• [Stored data]
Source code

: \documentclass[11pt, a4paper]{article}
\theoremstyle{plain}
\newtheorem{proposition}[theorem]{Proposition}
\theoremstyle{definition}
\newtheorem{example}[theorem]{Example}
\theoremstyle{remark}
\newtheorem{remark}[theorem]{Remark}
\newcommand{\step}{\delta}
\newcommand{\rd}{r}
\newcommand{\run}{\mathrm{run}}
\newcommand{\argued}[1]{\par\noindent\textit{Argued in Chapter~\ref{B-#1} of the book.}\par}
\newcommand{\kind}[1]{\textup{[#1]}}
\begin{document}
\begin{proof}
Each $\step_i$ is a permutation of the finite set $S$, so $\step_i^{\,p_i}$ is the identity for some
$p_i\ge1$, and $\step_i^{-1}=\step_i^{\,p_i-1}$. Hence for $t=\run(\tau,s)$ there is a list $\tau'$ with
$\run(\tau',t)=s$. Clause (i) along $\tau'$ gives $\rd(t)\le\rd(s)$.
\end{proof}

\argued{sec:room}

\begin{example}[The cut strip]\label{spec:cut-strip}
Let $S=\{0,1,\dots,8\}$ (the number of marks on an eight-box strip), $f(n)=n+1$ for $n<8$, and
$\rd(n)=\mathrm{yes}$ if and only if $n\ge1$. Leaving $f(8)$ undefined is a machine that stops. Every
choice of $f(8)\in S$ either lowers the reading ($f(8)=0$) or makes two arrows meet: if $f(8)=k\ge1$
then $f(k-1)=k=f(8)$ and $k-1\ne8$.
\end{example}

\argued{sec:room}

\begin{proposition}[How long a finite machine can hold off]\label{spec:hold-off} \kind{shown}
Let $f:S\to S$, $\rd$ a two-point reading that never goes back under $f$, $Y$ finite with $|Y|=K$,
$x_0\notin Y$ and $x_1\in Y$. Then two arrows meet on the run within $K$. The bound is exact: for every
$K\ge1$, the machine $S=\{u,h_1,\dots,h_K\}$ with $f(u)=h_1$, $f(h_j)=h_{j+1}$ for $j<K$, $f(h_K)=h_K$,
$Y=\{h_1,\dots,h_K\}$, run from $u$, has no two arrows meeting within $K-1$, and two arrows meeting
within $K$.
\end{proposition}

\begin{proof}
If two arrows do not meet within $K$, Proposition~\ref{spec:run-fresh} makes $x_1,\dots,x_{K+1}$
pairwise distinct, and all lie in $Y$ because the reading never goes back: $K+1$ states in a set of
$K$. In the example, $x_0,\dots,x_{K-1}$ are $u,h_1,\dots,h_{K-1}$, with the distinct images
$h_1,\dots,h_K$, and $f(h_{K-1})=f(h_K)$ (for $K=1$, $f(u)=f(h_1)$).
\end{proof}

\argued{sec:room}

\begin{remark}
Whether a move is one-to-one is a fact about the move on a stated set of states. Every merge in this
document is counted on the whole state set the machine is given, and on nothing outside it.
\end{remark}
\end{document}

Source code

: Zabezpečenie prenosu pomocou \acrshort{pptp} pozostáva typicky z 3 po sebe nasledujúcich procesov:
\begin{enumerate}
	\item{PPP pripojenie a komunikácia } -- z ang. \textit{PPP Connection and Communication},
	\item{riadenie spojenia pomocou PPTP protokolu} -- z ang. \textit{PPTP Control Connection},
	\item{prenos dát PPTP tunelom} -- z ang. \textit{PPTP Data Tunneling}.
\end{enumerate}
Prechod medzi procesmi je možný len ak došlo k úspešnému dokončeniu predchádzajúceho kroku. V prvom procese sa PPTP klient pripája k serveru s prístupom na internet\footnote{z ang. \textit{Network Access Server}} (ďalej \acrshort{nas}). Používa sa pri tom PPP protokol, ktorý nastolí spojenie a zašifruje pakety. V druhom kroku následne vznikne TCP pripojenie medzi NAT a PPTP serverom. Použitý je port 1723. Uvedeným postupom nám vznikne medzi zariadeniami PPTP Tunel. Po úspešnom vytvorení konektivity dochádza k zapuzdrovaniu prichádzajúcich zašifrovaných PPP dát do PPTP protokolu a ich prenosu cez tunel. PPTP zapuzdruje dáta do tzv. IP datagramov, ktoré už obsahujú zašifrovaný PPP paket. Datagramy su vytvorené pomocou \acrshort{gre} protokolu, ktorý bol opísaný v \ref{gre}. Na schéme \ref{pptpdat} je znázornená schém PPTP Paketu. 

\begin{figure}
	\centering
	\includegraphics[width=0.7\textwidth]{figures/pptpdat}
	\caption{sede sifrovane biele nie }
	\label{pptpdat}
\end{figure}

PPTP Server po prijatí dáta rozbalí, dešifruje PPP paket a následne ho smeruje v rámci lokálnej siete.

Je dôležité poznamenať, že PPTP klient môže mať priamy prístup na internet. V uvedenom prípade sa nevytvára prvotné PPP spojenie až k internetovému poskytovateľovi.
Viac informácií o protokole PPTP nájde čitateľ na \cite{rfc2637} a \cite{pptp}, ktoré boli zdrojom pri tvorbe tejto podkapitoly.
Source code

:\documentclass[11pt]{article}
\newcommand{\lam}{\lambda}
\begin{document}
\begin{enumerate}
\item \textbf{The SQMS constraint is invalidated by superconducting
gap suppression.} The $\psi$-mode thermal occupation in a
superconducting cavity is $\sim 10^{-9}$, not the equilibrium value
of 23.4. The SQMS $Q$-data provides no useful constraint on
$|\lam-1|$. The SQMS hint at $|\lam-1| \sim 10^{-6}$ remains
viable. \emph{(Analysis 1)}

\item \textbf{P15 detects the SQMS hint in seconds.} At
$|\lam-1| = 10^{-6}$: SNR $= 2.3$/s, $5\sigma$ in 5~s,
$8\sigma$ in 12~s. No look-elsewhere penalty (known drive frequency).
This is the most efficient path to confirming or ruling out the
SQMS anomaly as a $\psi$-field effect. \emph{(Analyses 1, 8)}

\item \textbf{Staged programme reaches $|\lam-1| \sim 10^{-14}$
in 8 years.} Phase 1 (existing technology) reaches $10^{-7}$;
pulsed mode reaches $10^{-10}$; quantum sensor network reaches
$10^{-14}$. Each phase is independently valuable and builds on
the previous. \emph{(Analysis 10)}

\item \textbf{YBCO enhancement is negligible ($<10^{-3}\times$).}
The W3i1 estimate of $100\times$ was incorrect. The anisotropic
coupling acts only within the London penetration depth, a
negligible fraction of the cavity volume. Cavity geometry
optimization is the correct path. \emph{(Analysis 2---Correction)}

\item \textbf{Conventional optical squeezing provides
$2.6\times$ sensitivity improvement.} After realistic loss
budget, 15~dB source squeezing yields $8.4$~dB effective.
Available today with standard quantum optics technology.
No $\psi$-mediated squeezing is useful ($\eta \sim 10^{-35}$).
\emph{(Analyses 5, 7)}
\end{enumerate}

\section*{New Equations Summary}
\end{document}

• [BRIEF] Look above for the line holding "the distinct images" and the line holding "spojenia pomocou PPTP". Retype both, and every line between them, word for word and nothing else.

• [SOLUTION FOR THIS TASK]
$K$. In the example, $x_0,\dots,x_{K-1}$ are $u,h_1,\dots,h_{K-1}$, with the distinct images
$h_1,\dots,h_K$, and $f(h_{K-1})=f(h_K)$ (for $K=1$, $f(u)=f(h_1)$).
\end{proof}

\argued{sec:room}

\begin{remark}
Whether a move is one-to-one is a fact about the move on a stated set of states. Every merge in this
document is counted on the whole state set the machine is given, and on nothing outside it.
\end{remark}
\end{document}

Source code

: Zabezpečenie prenosu pomocou \acrshort{pptp} pozostáva typicky z 3 po sebe nasledujúcich procesov:
\begin{enumerate}
	\item{PPP pripojenie a komunikácia } -- z ang. \textit{PPP Connection and Communication},
	\item{riadenie spojenia pomocou PPTP protokolu} -- z ang. \textit{PPTP Control Connection},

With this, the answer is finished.